Starling Travel

December 22, 2011

Why I Love My Springbar Tent

Filed under: Camping — Laura Moncur @ 10:00 am

I Love My SpringbarI absolutely love this story about Johnny’s first experience with a Springbar Tent:

We had just set up camp when a new camper arrived at an adjacent site. She was a petite woman, and she was alone. The tent she had dragged out of her van was obviously one of those canvas behemoths, and my wife and I nudged each other knowingly.

Sixty or eighty pounds of canvas. This woman (and for that matter, any unassisted man) was going to have difficulty erecting this monster. I stood proud and tall in my masculinity, and offered to assist our new neighbor. My wife (equally prideful, if a bit less tall and not-at-all masculine) offered to assist.

Our neighbor stopped — briefly — to say “Hi neighbors, no thanks.”

He’s right, my tent weighs ALOT and it’s difficult to carry, but I don’t need to carry it far when I’m car camping. I can get it out of the car and to the site, but, honestly, I struggle with it. The tent really shines when it’s time to put it up, however.

Before I had time to finish a fresh Pete’s Wicked, our neighbor was finished.

Our neighbor had stretched out the bottom of the tent, and driven a dozen or so tent stakes into the ground around the tent perimeter (ten minutes, or half of my beer).

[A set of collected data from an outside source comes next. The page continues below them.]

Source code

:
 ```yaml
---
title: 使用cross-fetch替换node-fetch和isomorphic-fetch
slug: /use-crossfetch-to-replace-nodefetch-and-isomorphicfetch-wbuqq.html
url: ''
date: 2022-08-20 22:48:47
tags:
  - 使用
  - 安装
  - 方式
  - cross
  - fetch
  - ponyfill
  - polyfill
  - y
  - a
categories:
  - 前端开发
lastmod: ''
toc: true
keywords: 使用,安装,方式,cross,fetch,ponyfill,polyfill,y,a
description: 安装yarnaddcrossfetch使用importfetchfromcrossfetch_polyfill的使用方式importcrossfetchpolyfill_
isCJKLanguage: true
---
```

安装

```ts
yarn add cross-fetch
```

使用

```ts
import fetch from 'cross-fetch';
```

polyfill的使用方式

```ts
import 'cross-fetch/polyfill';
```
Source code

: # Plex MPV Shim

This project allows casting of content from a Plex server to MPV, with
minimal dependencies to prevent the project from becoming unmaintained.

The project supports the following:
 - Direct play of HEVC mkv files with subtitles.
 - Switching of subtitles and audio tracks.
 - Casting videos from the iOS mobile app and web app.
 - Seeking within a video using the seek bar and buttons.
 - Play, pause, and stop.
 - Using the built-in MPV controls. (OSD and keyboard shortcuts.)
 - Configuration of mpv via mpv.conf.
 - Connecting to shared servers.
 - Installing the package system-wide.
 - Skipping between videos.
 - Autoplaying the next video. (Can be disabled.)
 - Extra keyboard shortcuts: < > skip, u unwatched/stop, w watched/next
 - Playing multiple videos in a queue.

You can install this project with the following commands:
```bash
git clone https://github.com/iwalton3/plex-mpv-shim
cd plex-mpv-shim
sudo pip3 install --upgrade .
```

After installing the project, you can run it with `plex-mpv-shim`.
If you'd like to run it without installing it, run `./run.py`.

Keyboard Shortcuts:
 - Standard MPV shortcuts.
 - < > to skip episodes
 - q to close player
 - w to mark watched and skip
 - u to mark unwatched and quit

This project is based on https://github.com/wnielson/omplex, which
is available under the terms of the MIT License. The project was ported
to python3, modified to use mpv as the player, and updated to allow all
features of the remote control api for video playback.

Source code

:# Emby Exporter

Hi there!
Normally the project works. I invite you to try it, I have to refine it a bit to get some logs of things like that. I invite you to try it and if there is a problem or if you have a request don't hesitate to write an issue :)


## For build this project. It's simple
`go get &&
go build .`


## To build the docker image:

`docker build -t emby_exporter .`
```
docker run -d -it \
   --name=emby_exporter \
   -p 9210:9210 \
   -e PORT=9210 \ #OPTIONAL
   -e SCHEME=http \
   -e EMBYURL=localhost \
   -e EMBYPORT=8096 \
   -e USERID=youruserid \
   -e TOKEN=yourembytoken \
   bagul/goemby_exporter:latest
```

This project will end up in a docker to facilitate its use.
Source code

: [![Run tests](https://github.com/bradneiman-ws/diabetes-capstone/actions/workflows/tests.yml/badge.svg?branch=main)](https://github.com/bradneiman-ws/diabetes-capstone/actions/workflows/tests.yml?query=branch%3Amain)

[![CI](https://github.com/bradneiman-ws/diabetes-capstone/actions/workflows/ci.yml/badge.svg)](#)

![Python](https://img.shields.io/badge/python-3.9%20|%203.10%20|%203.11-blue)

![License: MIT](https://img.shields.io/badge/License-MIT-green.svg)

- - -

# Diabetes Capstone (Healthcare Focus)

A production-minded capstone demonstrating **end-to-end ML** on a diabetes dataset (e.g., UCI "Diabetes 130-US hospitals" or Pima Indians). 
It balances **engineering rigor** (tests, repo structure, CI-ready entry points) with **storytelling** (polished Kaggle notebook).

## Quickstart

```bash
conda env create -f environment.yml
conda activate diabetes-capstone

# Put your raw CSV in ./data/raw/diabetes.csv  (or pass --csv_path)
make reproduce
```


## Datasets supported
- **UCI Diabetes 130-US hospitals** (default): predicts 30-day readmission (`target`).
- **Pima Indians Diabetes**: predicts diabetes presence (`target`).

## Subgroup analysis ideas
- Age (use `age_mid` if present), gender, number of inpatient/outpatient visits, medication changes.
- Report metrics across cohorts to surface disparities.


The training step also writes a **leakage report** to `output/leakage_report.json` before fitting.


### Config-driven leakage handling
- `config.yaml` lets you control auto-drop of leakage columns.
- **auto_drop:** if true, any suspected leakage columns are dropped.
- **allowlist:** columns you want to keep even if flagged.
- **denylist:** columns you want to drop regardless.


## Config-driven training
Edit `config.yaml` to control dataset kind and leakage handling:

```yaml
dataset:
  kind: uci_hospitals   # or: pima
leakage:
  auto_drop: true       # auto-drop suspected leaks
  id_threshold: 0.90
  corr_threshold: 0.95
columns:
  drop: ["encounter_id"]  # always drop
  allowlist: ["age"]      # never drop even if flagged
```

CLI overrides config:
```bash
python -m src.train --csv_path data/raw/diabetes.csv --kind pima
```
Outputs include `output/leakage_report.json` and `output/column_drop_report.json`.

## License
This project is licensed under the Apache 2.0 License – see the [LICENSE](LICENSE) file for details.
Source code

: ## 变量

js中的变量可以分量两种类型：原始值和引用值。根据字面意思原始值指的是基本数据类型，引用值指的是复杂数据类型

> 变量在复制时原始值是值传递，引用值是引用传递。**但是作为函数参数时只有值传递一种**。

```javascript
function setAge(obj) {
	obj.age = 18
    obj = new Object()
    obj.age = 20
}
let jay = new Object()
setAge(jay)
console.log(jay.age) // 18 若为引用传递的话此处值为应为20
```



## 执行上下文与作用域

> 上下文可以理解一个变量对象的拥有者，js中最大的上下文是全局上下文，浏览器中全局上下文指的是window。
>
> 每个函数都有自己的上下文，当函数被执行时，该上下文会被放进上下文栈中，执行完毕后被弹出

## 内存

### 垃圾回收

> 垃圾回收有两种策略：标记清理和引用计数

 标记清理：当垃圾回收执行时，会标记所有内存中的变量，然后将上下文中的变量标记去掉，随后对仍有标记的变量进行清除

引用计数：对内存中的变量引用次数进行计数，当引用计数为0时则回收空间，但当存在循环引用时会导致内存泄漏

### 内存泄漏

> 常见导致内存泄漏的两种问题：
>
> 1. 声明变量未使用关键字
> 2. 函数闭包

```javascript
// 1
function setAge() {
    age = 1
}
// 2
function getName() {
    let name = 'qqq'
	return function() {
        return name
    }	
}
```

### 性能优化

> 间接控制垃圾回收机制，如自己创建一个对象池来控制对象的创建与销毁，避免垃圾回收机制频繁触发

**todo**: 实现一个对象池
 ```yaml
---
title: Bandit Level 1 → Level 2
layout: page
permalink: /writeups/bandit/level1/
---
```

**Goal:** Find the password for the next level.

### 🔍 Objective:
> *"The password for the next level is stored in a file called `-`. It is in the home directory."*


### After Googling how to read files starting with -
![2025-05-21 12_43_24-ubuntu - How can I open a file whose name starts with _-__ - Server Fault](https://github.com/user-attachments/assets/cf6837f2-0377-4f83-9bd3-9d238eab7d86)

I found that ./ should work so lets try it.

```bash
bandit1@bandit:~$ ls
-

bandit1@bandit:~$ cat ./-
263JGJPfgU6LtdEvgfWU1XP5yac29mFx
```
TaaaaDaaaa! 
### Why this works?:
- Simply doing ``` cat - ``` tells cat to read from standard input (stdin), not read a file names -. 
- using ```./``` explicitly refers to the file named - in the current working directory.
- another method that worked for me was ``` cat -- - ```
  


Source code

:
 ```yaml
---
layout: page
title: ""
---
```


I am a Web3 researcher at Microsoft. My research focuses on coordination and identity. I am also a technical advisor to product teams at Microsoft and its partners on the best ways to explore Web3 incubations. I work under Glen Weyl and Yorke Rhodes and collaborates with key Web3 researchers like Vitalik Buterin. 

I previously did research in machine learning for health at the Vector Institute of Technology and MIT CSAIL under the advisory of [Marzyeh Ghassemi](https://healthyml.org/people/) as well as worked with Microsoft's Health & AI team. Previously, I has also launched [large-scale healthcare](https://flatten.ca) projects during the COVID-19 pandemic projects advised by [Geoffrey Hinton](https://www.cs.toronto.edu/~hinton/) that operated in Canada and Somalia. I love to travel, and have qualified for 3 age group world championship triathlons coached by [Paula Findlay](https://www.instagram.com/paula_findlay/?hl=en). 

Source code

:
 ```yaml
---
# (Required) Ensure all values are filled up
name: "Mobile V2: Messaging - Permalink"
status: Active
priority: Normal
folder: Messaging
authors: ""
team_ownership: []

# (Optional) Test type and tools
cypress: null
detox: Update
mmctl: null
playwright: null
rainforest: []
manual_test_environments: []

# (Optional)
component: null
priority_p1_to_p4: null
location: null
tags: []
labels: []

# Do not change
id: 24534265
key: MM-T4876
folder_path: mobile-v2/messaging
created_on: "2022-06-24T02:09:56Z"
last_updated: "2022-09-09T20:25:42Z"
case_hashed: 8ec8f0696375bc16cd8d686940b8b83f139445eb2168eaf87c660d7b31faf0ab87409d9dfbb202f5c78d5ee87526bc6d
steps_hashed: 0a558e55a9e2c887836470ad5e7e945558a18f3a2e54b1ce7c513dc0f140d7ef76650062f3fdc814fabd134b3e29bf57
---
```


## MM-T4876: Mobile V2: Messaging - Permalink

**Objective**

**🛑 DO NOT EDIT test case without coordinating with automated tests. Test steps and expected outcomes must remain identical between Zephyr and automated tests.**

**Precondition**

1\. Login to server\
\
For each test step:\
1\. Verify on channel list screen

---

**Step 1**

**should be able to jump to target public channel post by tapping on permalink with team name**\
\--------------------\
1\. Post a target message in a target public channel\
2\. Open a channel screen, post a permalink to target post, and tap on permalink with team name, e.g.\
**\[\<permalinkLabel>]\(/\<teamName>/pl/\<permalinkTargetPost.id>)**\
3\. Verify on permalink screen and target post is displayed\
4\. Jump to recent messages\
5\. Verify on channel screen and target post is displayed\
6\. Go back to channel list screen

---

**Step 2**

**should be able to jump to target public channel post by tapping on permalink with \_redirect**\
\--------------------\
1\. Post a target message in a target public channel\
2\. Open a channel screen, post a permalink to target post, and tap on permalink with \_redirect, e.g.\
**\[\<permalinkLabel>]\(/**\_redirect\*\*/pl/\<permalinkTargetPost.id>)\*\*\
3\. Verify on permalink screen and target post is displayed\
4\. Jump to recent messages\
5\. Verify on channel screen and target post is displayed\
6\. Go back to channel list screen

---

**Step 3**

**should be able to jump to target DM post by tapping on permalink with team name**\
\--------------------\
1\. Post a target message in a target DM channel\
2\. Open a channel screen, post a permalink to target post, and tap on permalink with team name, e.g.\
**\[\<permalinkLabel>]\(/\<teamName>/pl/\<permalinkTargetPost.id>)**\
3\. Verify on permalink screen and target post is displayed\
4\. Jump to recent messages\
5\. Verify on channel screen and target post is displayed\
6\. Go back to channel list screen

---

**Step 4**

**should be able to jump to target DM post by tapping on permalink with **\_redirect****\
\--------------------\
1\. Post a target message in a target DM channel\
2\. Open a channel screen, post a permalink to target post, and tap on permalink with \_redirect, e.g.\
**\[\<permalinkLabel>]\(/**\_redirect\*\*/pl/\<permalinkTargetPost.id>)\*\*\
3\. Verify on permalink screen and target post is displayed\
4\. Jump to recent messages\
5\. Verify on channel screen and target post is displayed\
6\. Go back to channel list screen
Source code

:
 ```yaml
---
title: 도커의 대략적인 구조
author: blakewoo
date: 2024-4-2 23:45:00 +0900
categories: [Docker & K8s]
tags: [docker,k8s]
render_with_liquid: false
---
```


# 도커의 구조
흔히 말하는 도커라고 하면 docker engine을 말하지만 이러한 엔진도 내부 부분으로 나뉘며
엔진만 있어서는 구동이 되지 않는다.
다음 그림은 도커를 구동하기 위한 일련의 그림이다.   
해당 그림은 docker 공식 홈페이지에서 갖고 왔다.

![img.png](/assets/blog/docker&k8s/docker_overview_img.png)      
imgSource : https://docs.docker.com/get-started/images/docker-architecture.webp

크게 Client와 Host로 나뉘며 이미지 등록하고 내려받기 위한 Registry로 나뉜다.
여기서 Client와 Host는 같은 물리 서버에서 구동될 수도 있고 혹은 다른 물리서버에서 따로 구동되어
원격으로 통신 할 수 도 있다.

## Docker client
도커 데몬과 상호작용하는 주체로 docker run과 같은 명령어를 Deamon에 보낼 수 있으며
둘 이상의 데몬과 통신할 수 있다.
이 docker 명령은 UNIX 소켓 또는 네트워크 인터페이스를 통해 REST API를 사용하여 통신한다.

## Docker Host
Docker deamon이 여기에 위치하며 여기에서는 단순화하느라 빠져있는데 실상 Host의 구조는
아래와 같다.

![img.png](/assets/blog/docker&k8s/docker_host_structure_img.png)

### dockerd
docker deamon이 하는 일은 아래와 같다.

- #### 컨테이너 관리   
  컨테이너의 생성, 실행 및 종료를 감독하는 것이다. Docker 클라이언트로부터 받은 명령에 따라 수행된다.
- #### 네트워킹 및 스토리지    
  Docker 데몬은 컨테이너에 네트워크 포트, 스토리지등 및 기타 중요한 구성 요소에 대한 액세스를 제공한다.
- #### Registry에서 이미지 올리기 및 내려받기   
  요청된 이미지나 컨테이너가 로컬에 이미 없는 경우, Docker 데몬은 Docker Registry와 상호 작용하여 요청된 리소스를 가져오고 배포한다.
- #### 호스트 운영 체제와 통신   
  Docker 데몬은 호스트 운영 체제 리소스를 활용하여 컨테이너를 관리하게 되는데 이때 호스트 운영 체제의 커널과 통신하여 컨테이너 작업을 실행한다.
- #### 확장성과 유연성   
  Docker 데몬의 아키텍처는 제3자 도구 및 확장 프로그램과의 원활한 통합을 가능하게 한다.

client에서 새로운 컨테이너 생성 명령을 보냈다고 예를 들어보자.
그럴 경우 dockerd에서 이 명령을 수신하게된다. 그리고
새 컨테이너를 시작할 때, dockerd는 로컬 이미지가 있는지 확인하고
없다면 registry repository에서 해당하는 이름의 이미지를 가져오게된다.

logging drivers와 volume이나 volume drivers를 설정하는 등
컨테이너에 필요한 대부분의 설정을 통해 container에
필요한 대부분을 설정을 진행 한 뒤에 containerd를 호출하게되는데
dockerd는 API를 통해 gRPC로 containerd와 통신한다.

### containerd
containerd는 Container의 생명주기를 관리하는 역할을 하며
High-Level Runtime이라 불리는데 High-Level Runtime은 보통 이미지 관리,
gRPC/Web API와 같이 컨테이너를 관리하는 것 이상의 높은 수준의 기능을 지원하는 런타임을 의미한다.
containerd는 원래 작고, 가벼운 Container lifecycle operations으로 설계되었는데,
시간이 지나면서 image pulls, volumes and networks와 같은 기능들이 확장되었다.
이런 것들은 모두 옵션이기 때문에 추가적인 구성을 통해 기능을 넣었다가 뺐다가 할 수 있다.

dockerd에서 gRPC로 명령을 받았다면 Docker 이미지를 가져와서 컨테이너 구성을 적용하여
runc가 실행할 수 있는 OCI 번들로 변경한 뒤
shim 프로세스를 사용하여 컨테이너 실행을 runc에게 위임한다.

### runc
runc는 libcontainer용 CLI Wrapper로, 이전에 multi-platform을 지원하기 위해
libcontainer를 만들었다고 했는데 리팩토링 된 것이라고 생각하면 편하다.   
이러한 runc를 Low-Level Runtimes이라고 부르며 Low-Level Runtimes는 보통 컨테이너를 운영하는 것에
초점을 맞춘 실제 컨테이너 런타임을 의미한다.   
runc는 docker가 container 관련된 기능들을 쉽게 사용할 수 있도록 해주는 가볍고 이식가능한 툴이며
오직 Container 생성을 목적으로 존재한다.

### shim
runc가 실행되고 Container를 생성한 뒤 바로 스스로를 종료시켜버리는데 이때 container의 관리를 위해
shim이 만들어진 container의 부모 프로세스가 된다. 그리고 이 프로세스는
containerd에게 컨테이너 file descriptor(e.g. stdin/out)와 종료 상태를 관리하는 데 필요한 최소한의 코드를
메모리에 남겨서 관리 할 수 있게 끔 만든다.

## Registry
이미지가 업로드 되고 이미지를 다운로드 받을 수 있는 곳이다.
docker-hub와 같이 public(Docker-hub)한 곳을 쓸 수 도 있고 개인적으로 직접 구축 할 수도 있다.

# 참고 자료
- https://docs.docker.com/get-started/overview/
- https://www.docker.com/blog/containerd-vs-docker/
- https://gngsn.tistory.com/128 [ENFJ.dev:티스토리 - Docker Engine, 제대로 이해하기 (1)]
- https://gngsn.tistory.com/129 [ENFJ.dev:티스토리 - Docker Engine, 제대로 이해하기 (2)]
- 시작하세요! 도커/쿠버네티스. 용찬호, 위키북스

I was a little puzzled by the apparent “misunderstanding” of what I thought should be the order of events, and remained confident we would have to assist.

She then assembled four springy-thingies-like-auto-antennas onto a thicker tubular bar while threading the springy-thingies into loops on what will become the roof of the tent. A serious-sounding “snap” turns the lumpy canvas into a trampoline-taut roof, still lying on the ground (five minutes, or several more good pulls on my beer).

Now mystified, I waited to see more.

Our new camping neighbor assembled tubular pieces into four tent poles. One of them was used to partially erect the tent — raising half of the roof. A second pole raised the rest of the tent with impressive, near-straight walls. The remaining two poles were used, along with the first guy-lines I had seen, to raise the fly over the entrance. (Another five minutes, bringing me up to the last swallow of my beer).

He’s right, I can erect my Springbar tent ALONE in the time it used to take to just get those stupid aluminum poles extended and threaded through the tiny nylon sleeves of my Hobitat. The most time I spend on tent erection is pounding in the ground stakes.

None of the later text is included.